### EXERCISE
Indicate how many lines in the listing below contain the word "Platform". No other output is permitted.

(THE DATA)

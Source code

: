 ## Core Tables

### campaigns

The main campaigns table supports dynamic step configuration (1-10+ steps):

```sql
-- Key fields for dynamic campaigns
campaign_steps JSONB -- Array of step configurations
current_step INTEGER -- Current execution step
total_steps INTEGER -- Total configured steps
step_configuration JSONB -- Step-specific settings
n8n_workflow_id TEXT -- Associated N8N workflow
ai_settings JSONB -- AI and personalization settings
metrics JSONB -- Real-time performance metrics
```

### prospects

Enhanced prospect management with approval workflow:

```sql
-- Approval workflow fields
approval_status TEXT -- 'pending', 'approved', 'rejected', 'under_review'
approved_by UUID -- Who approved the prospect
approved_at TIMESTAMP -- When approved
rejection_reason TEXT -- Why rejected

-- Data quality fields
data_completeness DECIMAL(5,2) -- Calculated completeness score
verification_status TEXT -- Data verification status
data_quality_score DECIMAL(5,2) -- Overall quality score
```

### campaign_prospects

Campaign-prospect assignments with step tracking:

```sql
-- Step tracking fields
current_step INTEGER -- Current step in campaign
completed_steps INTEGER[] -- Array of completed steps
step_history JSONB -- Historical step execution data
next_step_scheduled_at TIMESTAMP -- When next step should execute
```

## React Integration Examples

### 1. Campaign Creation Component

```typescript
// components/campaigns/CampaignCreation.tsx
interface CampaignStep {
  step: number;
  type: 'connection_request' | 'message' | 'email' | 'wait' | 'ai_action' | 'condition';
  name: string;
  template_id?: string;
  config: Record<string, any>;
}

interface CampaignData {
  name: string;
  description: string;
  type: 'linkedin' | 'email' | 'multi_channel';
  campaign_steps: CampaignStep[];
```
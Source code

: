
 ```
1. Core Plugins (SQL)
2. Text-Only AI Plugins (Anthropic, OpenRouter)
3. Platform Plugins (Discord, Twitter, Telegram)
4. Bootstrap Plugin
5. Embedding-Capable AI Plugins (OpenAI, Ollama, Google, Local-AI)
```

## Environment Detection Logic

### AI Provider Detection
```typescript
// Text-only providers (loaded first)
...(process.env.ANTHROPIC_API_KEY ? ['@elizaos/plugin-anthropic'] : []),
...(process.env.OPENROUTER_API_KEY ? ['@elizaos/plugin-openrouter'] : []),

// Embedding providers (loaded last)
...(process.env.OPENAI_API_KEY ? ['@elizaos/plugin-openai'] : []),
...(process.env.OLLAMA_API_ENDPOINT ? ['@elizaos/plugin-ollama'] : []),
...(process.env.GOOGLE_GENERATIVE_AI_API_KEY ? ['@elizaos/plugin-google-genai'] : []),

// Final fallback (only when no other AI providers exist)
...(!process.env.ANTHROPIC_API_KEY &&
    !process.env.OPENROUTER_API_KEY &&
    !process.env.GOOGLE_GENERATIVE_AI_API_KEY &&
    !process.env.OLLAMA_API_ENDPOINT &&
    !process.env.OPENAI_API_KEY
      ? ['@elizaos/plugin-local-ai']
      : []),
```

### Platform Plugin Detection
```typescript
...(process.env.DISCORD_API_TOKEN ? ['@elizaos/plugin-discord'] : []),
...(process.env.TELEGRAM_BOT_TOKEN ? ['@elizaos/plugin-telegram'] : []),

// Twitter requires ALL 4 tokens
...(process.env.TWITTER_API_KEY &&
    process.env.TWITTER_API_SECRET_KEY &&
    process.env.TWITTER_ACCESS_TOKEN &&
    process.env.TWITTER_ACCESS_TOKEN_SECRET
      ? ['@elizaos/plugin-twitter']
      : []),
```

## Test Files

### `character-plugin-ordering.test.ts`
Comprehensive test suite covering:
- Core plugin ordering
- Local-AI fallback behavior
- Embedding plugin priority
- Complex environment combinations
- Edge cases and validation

(End THE DATA)

### TASK RESULT
2